Your goal
Transcribe all the data below exactly, leaving its pictures out.

---+---

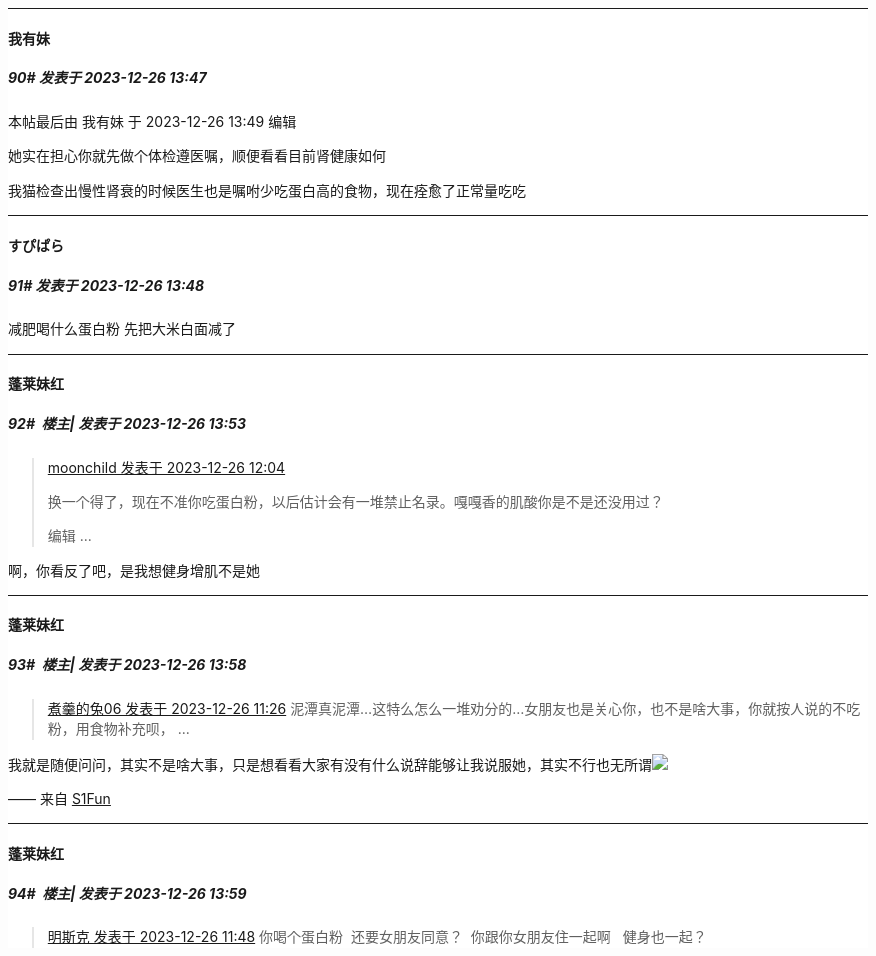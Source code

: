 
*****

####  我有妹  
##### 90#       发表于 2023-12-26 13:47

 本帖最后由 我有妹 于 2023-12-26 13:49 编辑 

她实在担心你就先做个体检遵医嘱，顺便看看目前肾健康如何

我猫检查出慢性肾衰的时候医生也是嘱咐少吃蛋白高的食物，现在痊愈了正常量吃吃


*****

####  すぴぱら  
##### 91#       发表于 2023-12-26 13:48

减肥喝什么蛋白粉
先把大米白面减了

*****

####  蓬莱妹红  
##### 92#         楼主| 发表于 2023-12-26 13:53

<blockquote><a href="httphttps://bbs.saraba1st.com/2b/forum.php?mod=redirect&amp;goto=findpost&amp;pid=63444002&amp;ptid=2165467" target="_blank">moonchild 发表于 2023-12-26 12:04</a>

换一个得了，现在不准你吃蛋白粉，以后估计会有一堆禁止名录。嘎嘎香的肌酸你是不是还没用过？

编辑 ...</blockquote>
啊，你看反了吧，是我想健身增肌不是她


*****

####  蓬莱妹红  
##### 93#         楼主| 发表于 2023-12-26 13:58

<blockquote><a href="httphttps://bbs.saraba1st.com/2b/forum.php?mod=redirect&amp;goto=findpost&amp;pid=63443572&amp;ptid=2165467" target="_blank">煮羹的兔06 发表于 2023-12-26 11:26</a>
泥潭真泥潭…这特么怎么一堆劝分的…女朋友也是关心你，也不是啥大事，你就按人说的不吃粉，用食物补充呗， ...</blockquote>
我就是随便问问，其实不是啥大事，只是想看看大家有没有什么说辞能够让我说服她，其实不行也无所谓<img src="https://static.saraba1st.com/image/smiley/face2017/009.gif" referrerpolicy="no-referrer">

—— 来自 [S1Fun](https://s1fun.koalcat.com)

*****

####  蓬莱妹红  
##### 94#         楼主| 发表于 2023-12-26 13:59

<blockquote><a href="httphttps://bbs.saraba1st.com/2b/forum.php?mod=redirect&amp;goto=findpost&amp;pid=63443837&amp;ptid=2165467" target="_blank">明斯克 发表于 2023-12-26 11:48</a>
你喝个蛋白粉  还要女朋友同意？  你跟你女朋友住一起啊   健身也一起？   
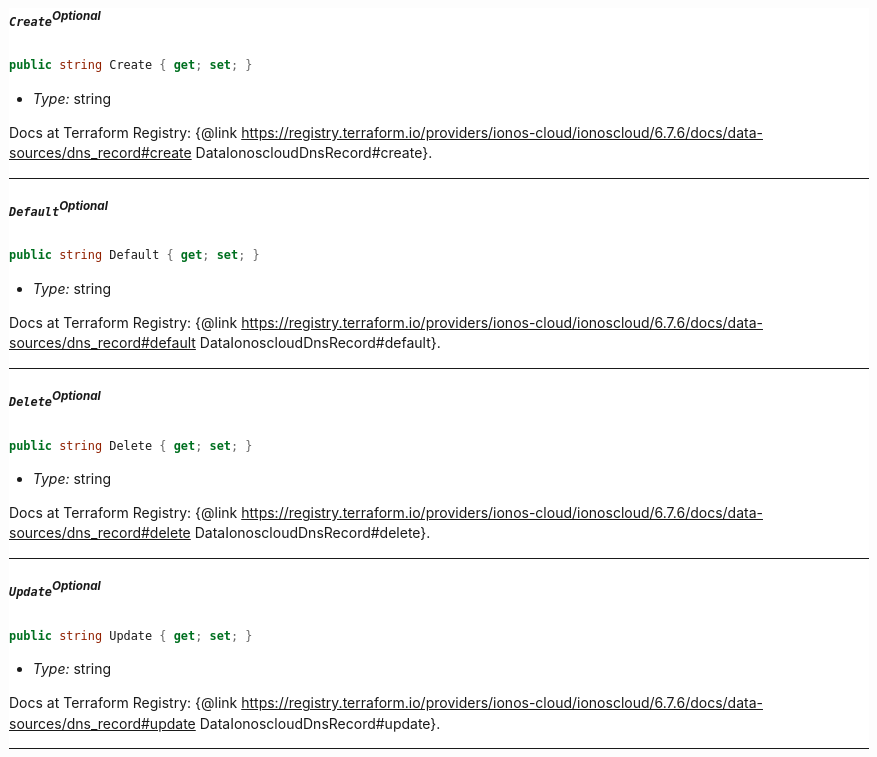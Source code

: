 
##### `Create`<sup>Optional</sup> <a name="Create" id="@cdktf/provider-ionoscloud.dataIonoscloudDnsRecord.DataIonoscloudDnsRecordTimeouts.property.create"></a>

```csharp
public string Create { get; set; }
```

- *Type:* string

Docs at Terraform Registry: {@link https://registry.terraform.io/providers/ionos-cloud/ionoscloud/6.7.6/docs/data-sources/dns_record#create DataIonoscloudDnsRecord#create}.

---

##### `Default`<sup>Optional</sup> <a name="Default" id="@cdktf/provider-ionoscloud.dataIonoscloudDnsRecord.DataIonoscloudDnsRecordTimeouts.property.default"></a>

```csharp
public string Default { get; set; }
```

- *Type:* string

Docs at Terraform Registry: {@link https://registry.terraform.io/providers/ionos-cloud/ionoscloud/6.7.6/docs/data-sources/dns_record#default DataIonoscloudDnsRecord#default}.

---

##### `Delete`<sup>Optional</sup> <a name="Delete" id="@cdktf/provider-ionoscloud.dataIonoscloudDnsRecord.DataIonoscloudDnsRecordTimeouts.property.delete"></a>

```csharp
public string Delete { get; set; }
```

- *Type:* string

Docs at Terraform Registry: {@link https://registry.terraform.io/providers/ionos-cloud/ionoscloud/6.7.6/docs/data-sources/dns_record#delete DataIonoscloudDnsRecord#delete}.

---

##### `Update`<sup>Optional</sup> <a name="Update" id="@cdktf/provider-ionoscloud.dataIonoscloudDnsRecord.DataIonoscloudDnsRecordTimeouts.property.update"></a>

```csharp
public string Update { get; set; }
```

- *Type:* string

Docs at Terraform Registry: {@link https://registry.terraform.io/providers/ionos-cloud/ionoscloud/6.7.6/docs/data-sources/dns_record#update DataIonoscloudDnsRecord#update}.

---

---+---

Completed task
Source code

: 
*****

####  我有妹  
##### 90#       发表于 2023-12-26 13:47

 本帖最后由 我有妹 于 2023-12-26 13:49 编辑 

她实在担心你就先做个体检遵医嘱，顺便看看目前肾健康如何

我猫检查出慢性肾衰的时候医生也是嘱咐少吃蛋白高的食物，现在痊愈了正常量吃吃


*****

####  すぴぱら  
##### 91#       发表于 2023-12-26 13:48

减肥喝什么蛋白粉
先把大米白面减了

*****

####  蓬莱妹红  
##### 92#         楼主| 发表于 2023-12-26 13:53

<blockquote><a href="httphttps://bbs.saraba1st.com/2b/forum.php?mod=redirect&amp;goto=findpost&amp;pid=63444002&amp;ptid=2165467" target="_blank">moonchild 发表于 2023-12-26 12:04</a>

换一个得了，现在不准你吃蛋白粉，以后估计会有一堆禁止名录。嘎嘎香的肌酸你是不是还没用过？

编辑 ...</blockquote>
啊，你看反了吧，是我想健身增肌不是她


*****

####  蓬莱妹红  
##### 93#         楼主| 发表于 2023-12-26 13:58

<blockquote><a href="httphttps://bbs.saraba1st.com/2b/forum.php?mod=redirect&amp;goto=findpost&amp;pid=63443572&amp;ptid=2165467" target="_blank">煮羹的兔06 发表于 2023-12-26 11:26</a>
泥潭真泥潭…这特么怎么一堆劝分的…女朋友也是关心你，也不是啥大事，你就按人说的不吃粉，用食物补充呗， ...</blockquote>
我就是随便问问，其实不是啥大事，只是想看看大家有没有什么说辞能够让我说服她，其实不行也无所谓<img src="https://static.saraba1st.com/image/smiley/face2017/009.gif" referrerpolicy="no-referrer">

—— 来自 [S1Fun](https://s1fun.koalcat.com)

*****

####  蓬莱妹红  
##### 94#         楼主| 发表于 2023-12-26 13:59

<blockquote><a href="httphttps://bbs.saraba1st.com/2b/forum.php?mod=redirect&amp;goto=findpost&amp;pid=63443837&amp;ptid=2165467" target="_blank">明斯克 发表于 2023-12-26 11:48</a>
你喝个蛋白粉  还要女朋友同意？  你跟你女朋友住一起啊   健身也一起？   
Source code

: 
##### `Create`<sup>Optional</sup> <a name="Create" id="@cdktf/provider-ionoscloud.dataIonoscloudDnsRecord.DataIonoscloudDnsRecordTimeouts.property.create"></a>

```csharp
public string Create { get; set; }
```

- *Type:* string

Docs at Terraform Registry: {@link https://registry.terraform.io/providers/ionos-cloud/ionoscloud/6.7.6/docs/data-sources/dns_record#create DataIonoscloudDnsRecord#create}.

---

##### `Default`<sup>Optional</sup> <a name="Default" id="@cdktf/provider-ionoscloud.dataIonoscloudDnsRecord.DataIonoscloudDnsRecordTimeouts.property.default"></a>

```csharp
public string Default { get; set; }
```

- *Type:* string

Docs at Terraform Registry: {@link https://registry.terraform.io/providers/ionos-cloud/ionoscloud/6.7.6/docs/data-sources/dns_record#default DataIonoscloudDnsRecord#default}.

---

##### `Delete`<sup>Optional</sup> <a name="Delete" id="@cdktf/provider-ionoscloud.dataIonoscloudDnsRecord.DataIonoscloudDnsRecordTimeouts.property.delete"></a>

```csharp
public string Delete { get; set; }
```

- *Type:* string

Docs at Terraform Registry: {@link https://registry.terraform.io/providers/ionos-cloud/ionoscloud/6.7.6/docs/data-sources/dns_record#delete DataIonoscloudDnsRecord#delete}.

---

##### `Update`<sup>Optional</sup> <a name="Update" id="@cdktf/provider-ionoscloud.dataIonoscloudDnsRecord.DataIonoscloudDnsRecordTimeouts.property.update"></a>

```csharp
public string Update { get; set; }
```

- *Type:* string

Docs at Terraform Registry: {@link https://registry.terraform.io/providers/ionos-cloud/ionoscloud/6.7.6/docs/data-sources/dns_record#update DataIonoscloudDnsRecord#update}.

---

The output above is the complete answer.